## [Problem statement]
Among the entries below, how many lines hold "users"? Reply with the number only.

··· Records provided

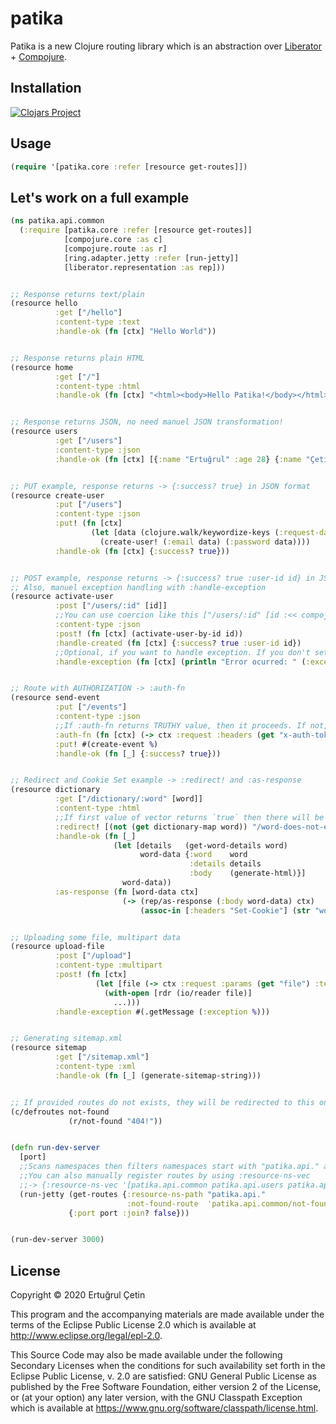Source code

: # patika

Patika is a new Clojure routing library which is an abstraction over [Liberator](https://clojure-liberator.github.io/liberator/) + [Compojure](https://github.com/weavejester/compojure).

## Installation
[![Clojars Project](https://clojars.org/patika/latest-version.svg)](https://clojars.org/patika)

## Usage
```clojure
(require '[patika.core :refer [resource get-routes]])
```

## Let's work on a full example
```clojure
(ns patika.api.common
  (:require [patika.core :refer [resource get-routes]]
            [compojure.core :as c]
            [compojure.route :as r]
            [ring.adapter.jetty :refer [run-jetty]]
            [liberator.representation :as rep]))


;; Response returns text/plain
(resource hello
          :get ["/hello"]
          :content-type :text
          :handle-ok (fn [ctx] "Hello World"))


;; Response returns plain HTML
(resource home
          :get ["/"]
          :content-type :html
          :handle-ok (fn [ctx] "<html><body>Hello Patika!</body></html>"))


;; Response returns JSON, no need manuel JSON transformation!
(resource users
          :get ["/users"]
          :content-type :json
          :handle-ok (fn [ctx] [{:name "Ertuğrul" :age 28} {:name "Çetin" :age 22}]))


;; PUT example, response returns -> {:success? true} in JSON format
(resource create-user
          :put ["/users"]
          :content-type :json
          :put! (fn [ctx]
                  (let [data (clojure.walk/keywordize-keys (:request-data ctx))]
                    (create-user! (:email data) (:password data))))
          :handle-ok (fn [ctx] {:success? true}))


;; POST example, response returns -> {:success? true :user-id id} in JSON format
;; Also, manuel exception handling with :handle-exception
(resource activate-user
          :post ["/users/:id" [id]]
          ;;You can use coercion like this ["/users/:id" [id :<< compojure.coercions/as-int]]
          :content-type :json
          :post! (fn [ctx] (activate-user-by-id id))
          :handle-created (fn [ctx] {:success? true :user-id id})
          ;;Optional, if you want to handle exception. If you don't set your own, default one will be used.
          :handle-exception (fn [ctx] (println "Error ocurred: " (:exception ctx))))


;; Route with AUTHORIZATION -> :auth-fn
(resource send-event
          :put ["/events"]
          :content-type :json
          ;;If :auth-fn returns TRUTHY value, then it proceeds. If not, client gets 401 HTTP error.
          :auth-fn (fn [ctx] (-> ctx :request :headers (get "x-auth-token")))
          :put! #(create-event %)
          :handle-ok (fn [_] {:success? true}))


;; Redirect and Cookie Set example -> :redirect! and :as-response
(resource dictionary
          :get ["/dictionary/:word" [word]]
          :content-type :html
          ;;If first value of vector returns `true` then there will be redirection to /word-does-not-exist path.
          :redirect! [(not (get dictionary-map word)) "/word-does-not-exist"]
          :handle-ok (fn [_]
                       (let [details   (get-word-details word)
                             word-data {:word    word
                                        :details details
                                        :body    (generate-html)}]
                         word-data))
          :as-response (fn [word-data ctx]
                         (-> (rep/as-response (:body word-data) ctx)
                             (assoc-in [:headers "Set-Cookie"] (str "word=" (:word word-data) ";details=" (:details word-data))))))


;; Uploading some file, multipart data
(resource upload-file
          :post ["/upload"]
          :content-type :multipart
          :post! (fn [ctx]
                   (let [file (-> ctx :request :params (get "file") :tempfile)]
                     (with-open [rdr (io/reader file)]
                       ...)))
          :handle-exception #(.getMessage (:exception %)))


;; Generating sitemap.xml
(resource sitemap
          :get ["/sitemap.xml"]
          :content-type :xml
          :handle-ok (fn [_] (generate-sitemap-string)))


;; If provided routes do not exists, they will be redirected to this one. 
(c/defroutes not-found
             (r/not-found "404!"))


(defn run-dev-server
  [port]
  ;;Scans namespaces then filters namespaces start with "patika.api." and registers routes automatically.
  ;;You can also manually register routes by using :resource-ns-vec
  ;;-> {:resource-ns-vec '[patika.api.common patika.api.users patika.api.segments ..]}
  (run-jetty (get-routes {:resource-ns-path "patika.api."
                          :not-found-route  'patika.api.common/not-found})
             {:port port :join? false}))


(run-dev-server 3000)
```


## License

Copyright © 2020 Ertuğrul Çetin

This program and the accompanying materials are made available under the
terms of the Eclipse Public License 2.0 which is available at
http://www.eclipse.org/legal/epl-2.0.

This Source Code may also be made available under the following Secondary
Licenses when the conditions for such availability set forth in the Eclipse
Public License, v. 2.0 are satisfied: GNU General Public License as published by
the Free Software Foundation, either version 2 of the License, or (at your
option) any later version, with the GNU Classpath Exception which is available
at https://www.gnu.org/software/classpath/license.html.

······

## [Exercise answer]
6